Nel pomeriggio dunque andai in piscina con la bella slava. Giulia era
formosa e venusta in qualunque modo fosse vestita; in costume da bagno però era
una specie di Afrodite serba: alta e snella senza essere secca né mascolina,
con una piccola testa folta di capelli biondi che le incorniciavano un viso
ovale, minuto e illuminato da due grandi occhi cerulei. Inoltre era giovane
molto.
“Eh sì, eh - disse Fulvio una volta - la donna deve essere giovane!”
Stavamo fantasticando al buio nella stanza dello studio tra le camere del
collegio.
Quindi l’amico accese un fiammifero, si illuminò il volto, poi con sguardo
ironico e malizioso aggiunse: “l’uomo no!”
Ricordarlo me lo fa sentire ancora vicino. Ora devo metterci una citazione
antica per non cadere nel soggettivo e per ribadire che i classici parlano di
noi, delle nostre esperienze e ce le chiariscono. Al contrario i cattivi
scrittori confondono, complicano, imbrogliano. Perché non capiscono e non amano
la vita. Proprio come le persone cattive.

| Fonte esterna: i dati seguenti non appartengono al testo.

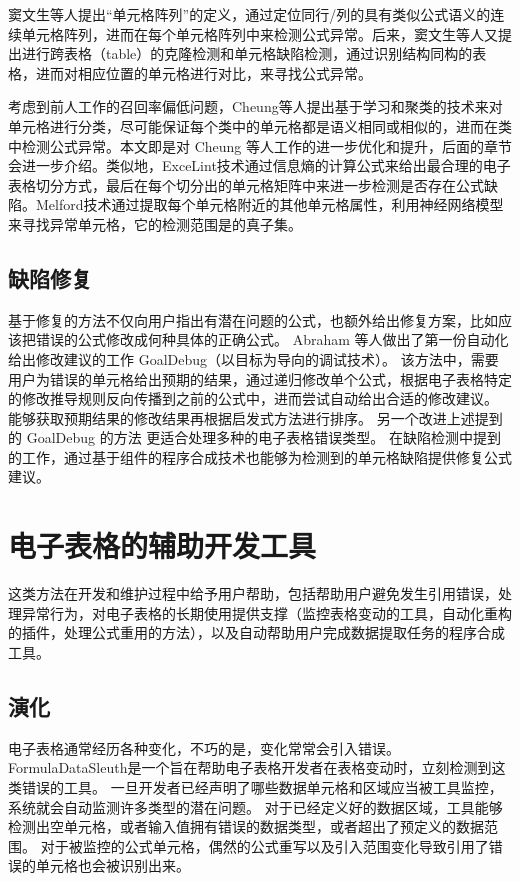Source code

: 窦文生等人\cite{dou2014spreadsheet,dou2017cacheck}提出“单元格阵列”的定义，通过定位同行/列的具有类似公式语义的连续单元格阵列，进而在每个单元格阵列中来检测公式异常。后来，窦文生等人\cite{dou2016detecting}又提出进行跨表格（table）的克隆检测和单元格缺陷检测，通过识别结构同构的表格，进而对相应位置的单元格进行对比，来寻找公式异常。

考虑到前人工作的召回率偏低问题，Cheung等人\cite{cheung2016custodes}提出基于学习和聚类的技术来对单元格进行分类，尽可能保证每个类中的单元格都是语义相同或相似的，进而在类中检测公式异常。本文即是对 Cheung 等人工作的进一步优化和提升，后面的章节会进一步介绍。类似地，ExceLint\cite{Barowy2018excelint}技术通过信息熵的计算公式来给出最合理的电子表格切分方式，最后在每个切分出的单元格矩阵中来进一步检测是否存在公式缺陷。Melford\cite{singh2017melford}技术通过提取每个单元格附近的其他单元格属性，利用神经网络模型来寻找异常单元格，它的检测范围是\cu \cite{cheung2016custodes}的真子集。

\subsection{缺陷修复}
基于修复的方法不仅向用户指出有潜在问题的公式，也额外给出修复方案，比如应该把错误的公式修改成何种具体的正确公式。
Abraham 等人\cite{abraham2005goal}做出了第一份自动化给出修改建议的工作 GoalDebug（以目标为导向的调试技术）。
该方法中，需要用户为错误的单元格给出预期的结果，通过递归修改单个公式，根据电子表格特定的修改推导规则反向传播到之前的公式中，进而尝试自动给出合适的修改建议。
能够获取预期结果的修改结果再根据启发式方法进行排序。
另一个改进上述提到的 GoalDebug 的方法 \cite{abraham2007goaldebug,abraham2008mutation} 更适合处理多种的电子表格错误类型。
在缺陷检测中提到的工作\ca \cite{dou2014spreadsheet,dou2017cacheck}，通过基于组件的程序合成技术\cite{jha2010oracle}也能够为检测到的单元格缺陷提供修复公式建议。


\section{电子表格的辅助开发工具}

这类方法在开发和维护过程中给予用户帮助，包括帮助用户避免发生引用错误，处理异常行为，对电子表格的长期使用提供支撑（监控表格变动的工具，自动化重构的插件，处理公式重用的方法），以及自动帮助用户完成数据提取任务的程序合成工具。

\subsection{演化}
电子表格通常经历各种变化，不巧的是，变化常常会引入错误。
FormulaDataSleuth\cite{bekenn2008reducing}是一个旨在帮助电子表格开发者在表格变动时，立刻检测到这类错误的工具。
一旦开发者已经声明了哪些数据单元格和区域应当被工具监控，系统就会自动监测许多类型的潜在问题。
对于已经定义好的数据区域，工具能够检测出空单元格，或者输入值拥有错误的数据类型，或者超出了预定义的数据范围。
对于被监控的公式单元格，偶然的公式重写以及引入范围变化导致引用了错误的单元格也会被识别出来。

Ecco dunque la citazione tratta dall’Oreste di Euripide
tradotto da me parola per parola, con rispetto e con amore. Perché anche gli
autori sui quali ci siamo impegnati, ci diventano cari quanto gli amici.
Euripide e Fulvio, magnifica coppia. L’aedo anche vecchio continuerà a
ricordarli, a citarli, a cantarli.
Oreste dunque dice queste parole riferendosi a Pilade che gli ha offerto il
proprio aiuto
“Questo è quel precetto famoso: procuratevi degli amici, non solo la
parentela/,
poiché un uomo che nel carattere si è fuso insieme, anche se è un
estraneo,/
è migliore di diecimila consanguinei ad aversi quale amico per un uomo”
(804 - 806).
La fusione delle anime è la quintessenza anche dell’amore.
Ebbene la Venere di Novi Sad non aveva ancora compiuto venti anni.
Se ci fosse stato Fulvio mi avrebbe esortato ad acciuffarla come si deve
fare con il kairov", il momento opportuno, l’occasione che è
calva di dietro.
Calvo e bastonato invero rischiavo di rimanere io continuando a soffrire
per una lettera che non arrivava e pur se fosse arrivata sarebbe stata
imbrattata da parole false.
Ma Fulvio purtroppo non c’era e io, desolato com’ero e mentalmente
imprigionato da Ifigenia, pensavo che ci fosse il massimo di forza e di vita
nella sua epidermide bruna, nei capelli violacei, negli occhi neri come prugne,
nella bocca rossa, ridente e fresca come i lamponi che coglievo e succhiavo nei
boschi di Moena da bambino.
Di quella giovane donna allora ricordavo solo i momenti migliori: quando
tendeva le braccia verso di me come una rosa in boccio si stende sul proprio
stelo ai soffi fecondatori dell’aria già tiepida.
Nella bionda di Novi Sad non trovavo una fonte di vita altrettanto sapida e
deliziosa per il mio gusto che le finlandesi avevano raffinato con i loro
sapori forti e delicati.
Poi loro tre sono sparite fisicamente e Ifigenia dopo Debrecen non mi
appariva più come un miracolo: non mi piaceva più.